── Dataset

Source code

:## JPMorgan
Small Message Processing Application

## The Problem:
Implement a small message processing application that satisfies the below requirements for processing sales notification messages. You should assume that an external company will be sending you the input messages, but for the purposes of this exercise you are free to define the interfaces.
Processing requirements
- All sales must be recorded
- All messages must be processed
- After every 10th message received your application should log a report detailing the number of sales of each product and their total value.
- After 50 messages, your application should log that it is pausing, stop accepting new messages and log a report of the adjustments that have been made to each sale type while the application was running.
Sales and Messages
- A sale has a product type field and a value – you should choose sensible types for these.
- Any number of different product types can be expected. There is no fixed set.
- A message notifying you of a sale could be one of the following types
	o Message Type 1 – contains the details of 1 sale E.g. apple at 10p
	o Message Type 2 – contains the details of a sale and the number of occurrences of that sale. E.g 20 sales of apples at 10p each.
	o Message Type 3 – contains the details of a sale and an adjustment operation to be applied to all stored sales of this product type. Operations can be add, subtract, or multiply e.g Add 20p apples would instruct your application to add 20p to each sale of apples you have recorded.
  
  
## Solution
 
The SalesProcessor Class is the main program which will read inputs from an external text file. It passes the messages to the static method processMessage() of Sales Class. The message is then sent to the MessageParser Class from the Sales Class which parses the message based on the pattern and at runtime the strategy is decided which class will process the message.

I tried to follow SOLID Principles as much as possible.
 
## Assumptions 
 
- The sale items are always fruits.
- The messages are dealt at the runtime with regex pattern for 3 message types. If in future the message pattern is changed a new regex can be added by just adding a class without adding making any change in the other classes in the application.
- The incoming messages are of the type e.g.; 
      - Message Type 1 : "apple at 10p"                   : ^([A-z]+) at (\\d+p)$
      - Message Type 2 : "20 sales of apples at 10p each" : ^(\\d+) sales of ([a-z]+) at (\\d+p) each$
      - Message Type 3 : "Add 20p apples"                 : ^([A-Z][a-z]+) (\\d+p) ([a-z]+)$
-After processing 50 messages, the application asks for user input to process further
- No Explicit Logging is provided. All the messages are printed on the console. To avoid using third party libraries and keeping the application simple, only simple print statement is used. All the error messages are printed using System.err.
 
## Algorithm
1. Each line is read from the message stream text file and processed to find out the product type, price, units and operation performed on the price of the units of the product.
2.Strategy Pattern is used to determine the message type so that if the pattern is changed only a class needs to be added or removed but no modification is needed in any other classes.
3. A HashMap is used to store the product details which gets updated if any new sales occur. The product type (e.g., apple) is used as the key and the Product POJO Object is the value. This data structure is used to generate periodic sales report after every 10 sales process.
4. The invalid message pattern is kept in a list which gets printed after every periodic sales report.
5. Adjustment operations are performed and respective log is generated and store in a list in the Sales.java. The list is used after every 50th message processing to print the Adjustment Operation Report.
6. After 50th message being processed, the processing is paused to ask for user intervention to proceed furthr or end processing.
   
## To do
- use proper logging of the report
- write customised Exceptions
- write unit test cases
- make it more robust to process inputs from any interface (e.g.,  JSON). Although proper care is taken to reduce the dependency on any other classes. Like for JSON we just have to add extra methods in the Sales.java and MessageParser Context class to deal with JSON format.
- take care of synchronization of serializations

────

What the exercise asks:
Filter the listing above for lines with the word "user", and copy each one you find.

Problem solution:
-After processing 50 messages, the application asks for user input to process further
6. After 50th message being processed, the processing is paused to ask for user intervention to proceed furthr or end processing.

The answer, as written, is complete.